Rhododendron WAGL-267
Rhododendron
(WAGL-267: dp. 114; 1. 81'; b. 19'; dr. 4'2"; s. 9 k.; cpl. 7)
Rhododendron was built in 1935 at Portland, Oreg. as a tender for the Lighthouse Service. Upon completion see assumed tender operations out of Portland, which became her permanent station. Before World War II she serviced navigational aids on the Willamette River, in the area of its confluence with the Columbia, and along the nearly hundred-mile reach of the Columbia River before it flows into the Pacific.
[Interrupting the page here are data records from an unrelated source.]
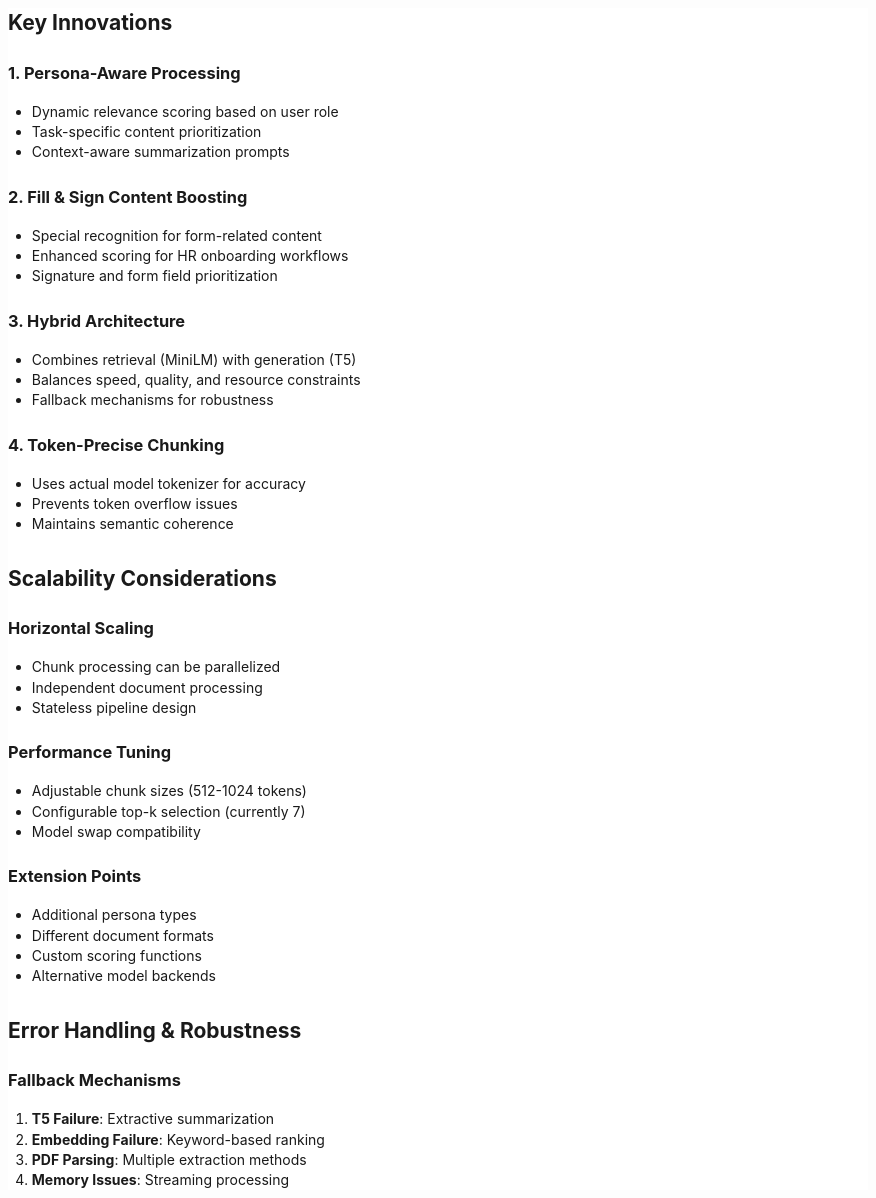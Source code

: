 ## Key Innovations

### 1. Persona-Aware Processing
- Dynamic relevance scoring based on user role
- Task-specific content prioritization
- Context-aware summarization prompts

### 2. Fill & Sign Content Boosting
- Special recognition for form-related content
- Enhanced scoring for HR onboarding workflows
- Signature and form field prioritization

### 3. Hybrid Architecture
- Combines retrieval (MiniLM) with generation (T5)
- Balances speed, quality, and resource constraints
- Fallback mechanisms for robustness

### 4. Token-Precise Chunking
- Uses actual model tokenizer for accuracy
- Prevents token overflow issues
- Maintains semantic coherence

## Scalability Considerations

### Horizontal Scaling
- Chunk processing can be parallelized
- Independent document processing
- Stateless pipeline design

### Performance Tuning
- Adjustable chunk sizes (512-1024 tokens)
- Configurable top-k selection (currently 7)
- Model swap compatibility

### Extension Points
- Additional persona types
- Different document formats
- Custom scoring functions
- Alternative model backends

## Error Handling & Robustness

### Fallback Mechanisms
1. **T5 Failure**: Extractive summarization
2. **Embedding Failure**: Keyword-based ranking
3. **PDF Parsing**: Multiple extraction methods
4. **Memory Issues**: Streaming processing
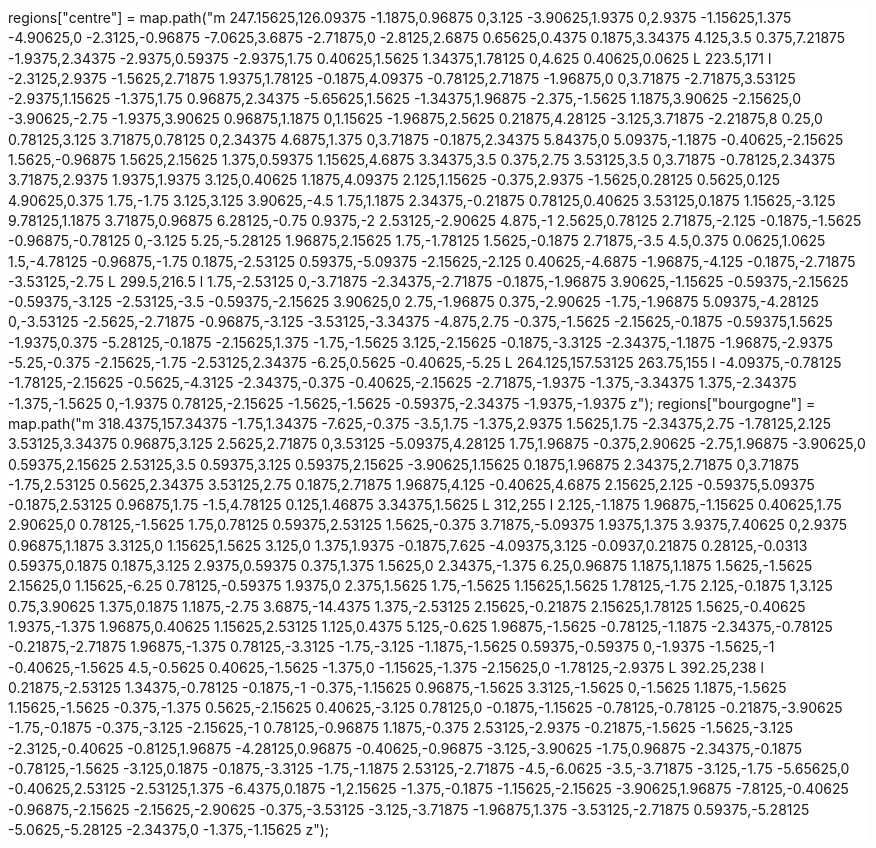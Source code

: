 regions["centre"] = map.path("m 247.15625,126.09375 -1.1875,0.96875 0,3.125 -3.90625,1.9375 0,2.9375 -1.15625,1.375 -4.90625,0 -2.3125,-0.96875 -7.0625,3.6875 -2.71875,0 -2.8125,2.6875 0.65625,0.4375 0.1875,3.34375 4.125,3.5 0.375,7.21875 -1.9375,2.34375 -2.9375,0.59375 -2.9375,1.75 0.40625,1.5625 1.34375,1.78125 0,4.625 0.40625,0.0625 L 223.5,171 l -2.3125,2.9375 -1.5625,2.71875 1.9375,1.78125 -0.1875,4.09375 -0.78125,2.71875 -1.96875,0 0,3.71875 -2.71875,3.53125 -2.9375,1.15625 -1.375,1.75 0.96875,2.34375 -5.65625,1.5625 -1.34375,1.96875 -2.375,-1.5625 1.1875,3.90625 -2.15625,0 -3.90625,-2.75 -1.9375,3.90625 0.96875,1.1875 0,1.15625 -1.96875,2.5625 0.21875,4.28125 -3.125,3.71875 -2.21875,8 0.25,0 0.78125,3.125 3.71875,0.78125 0,2.34375 4.6875,1.375 0,3.71875 -0.1875,2.34375 5.84375,0 5.09375,-1.1875 -0.40625,-2.15625 1.5625,-0.96875 1.5625,2.15625 1.375,0.59375 1.15625,4.6875 3.34375,3.5 0.375,2.75 3.53125,3.5 0,3.71875 -0.78125,2.34375 3.71875,2.9375 1.9375,1.9375 3.125,0.40625 1.1875,4.09375 2.125,1.15625 -0.375,2.9375 -1.5625,0.28125 0.5625,0.125 4.90625,0.375 1.75,-1.75 3.125,3.125 3.90625,-4.5 1.75,1.1875 2.34375,-0.21875 0.78125,0.40625 3.53125,0.1875 1.15625,-3.125 9.78125,1.1875 3.71875,0.96875 6.28125,-0.75 0.9375,-2 2.53125,-2.90625 4.875,-1 2.5625,0.78125 2.71875,-2.125 -0.1875,-1.5625 -0.96875,-0.78125 0,-3.125 5.25,-5.28125 1.96875,2.15625 1.75,-1.78125 1.5625,-0.1875 2.71875,-3.5 4.5,0.375 0.0625,1.0625 1.5,-4.78125 -0.96875,-1.75 0.1875,-2.53125 0.59375,-5.09375 -2.15625,-2.125 0.40625,-4.6875 -1.96875,-4.125 -0.1875,-2.71875 -3.53125,-2.75 L 299.5,216.5 l 1.75,-2.53125 0,-3.71875 -2.34375,-2.71875 -0.1875,-1.96875 3.90625,-1.15625 -0.59375,-2.15625 -0.59375,-3.125 -2.53125,-3.5 -0.59375,-2.15625 3.90625,0 2.75,-1.96875 0.375,-2.90625 -1.75,-1.96875 5.09375,-4.28125 0,-3.53125 -2.5625,-2.71875 -0.96875,-3.125 -3.53125,-3.34375 -4.875,2.75 -0.375,-1.5625 -2.15625,-0.1875 -0.59375,1.5625 -1.9375,0.375 -5.28125,-0.1875 -2.15625,1.375 -1.75,-1.5625 3.125,-2.15625 -0.1875,-3.3125 -2.34375,-1.1875 -1.96875,-2.9375 -5.25,-0.375 -2.15625,-1.75 -2.53125,2.34375 -6.25,0.5625 -0.40625,-5.25 L 264.125,157.53125 263.75,155 l -4.09375,-0.78125 -1.78125,-2.15625 -0.5625,-4.3125 -2.34375,-0.375 -0.40625,-2.15625 -2.71875,-1.9375 -1.375,-3.34375 1.375,-2.34375 -1.375,-1.5625 0,-1.9375 0.78125,-2.15625 -1.5625,-1.5625 -0.59375,-2.34375 -1.9375,-1.9375 z");
regions["bourgogne"] = map.path("m 318.4375,157.34375 -1.75,1.34375 -7.625,-0.375 -3.5,1.75 -1.375,2.9375 1.5625,1.75 -2.34375,2.75 -1.78125,2.125 3.53125,3.34375 0.96875,3.125 2.5625,2.71875 0,3.53125 -5.09375,4.28125 1.75,1.96875 -0.375,2.90625 -2.75,1.96875 -3.90625,0 0.59375,2.15625 2.53125,3.5 0.59375,3.125 0.59375,2.15625 -3.90625,1.15625 0.1875,1.96875 2.34375,2.71875 0,3.71875 -1.75,2.53125 0.5625,2.34375 3.53125,2.75 0.1875,2.71875 1.96875,4.125 -0.40625,4.6875 2.15625,2.125 -0.59375,5.09375 -0.1875,2.53125 0.96875,1.75 -1.5,4.78125 0.125,1.46875 3.34375,1.5625 L 312,255 l 2.125,-1.1875 1.96875,-1.15625 0.40625,1.75 2.90625,0 0.78125,-1.5625 1.75,0.78125 0.59375,2.53125 1.5625,-0.375 3.71875,-5.09375 1.9375,1.375 3.9375,7.40625 0,2.9375 0.96875,1.1875 3.3125,0 1.15625,1.5625 3.125,0 1.375,1.9375 -0.1875,7.625 -4.09375,3.125 -0.0937,0.21875 0.28125,-0.0313 0.59375,0.1875 0.1875,3.125 2.9375,0.59375 0.375,1.375 1.5625,0 2.34375,-1.375 6.25,0.96875 1.1875,1.1875 1.5625,-1.5625 2.15625,0 1.15625,-6.25 0.78125,-0.59375 1.9375,0 2.375,1.5625 1.75,-1.5625 1.15625,1.5625 1.78125,-1.75 2.125,-0.1875 1,3.125 0.75,3.90625 1.375,0.1875 1.1875,-2.75 3.6875,-14.4375 1.375,-2.53125 2.15625,-0.21875 2.15625,1.78125 1.5625,-0.40625 1.9375,-1.375 1.96875,0.40625 1.15625,2.53125 1.125,0.4375 5.125,-0.625 1.96875,-1.5625 -0.78125,-1.1875 -2.34375,-0.78125 -0.21875,-2.71875 1.96875,-1.375 0.78125,-3.3125 -1.75,-3.125 -1.1875,-1.5625 0.59375,-0.59375 0,-1.9375 -1.5625,-1 -0.40625,-1.5625 4.5,-0.5625 0.40625,-1.5625 -1.375,0 -1.15625,-1.375 -2.15625,0 -1.78125,-2.9375 L 392.25,238 l 0.21875,-2.53125 1.34375,-0.78125 -0.1875,-1 -0.375,-1.15625 0.96875,-1.5625 3.3125,-1.5625 0,-1.5625 1.1875,-1.5625 1.15625,-1.5625 -0.375,-1.375 0.5625,-2.15625 0.40625,-3.125 0.78125,0 -0.1875,-1.15625 -0.78125,-0.78125 -0.21875,-3.90625 -1.75,-0.1875 -0.375,-3.125 -2.15625,-1 0.78125,-0.96875 1.1875,-0.375 2.53125,-2.9375 -0.21875,-1.5625 -1.5625,-3.125 -2.3125,-0.40625 -0.8125,1.96875 -4.28125,0.96875 -0.40625,-0.96875 -3.125,-3.90625 -1.75,0.96875 -2.34375,-0.1875 -0.78125,-1.5625 -3.125,0.1875 -0.1875,-3.3125 -1.75,-1.1875 2.53125,-2.71875 -4.5,-6.0625 -3.5,-3.71875 -3.125,-1.75 -5.65625,0 -0.40625,2.53125 -2.53125,1.375 -6.4375,0.1875 -1,2.15625 -1.375,-0.1875 -1.15625,-2.15625 -3.90625,1.96875 -7.8125,-0.40625 -0.96875,-2.15625 -2.15625,-2.90625 -0.375,-3.53125 -3.125,-3.71875 -1.96875,1.375 -3.53125,-2.71875 0.59375,-5.28125 -5.0625,-5.28125 -2.34375,0 -1.375,-1.15625 z");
Rhododendron transferred to the Coast Guard in 1939 when the Lighthouse Service became part of that service. She remained active as a Coast Guard river buoy tender until 1 November 1941, when Executive Order 8929 transferred the Coast Guard to the Navy. She served as a buoy tender on naval service until 1 January 1946, when she returned to the Treasury Department. She continued river operations in the Portland-Vancouver area until she decommissioned 20 August 1958 and was donated to the State of Washington. She was sold by the state 20 April 1959, at which time she began merchant service as Can~lo. The former tender remained active in the merchant service until 25 November 1966, when she sank off Anchor Point, Alaska, with the loss of three lives.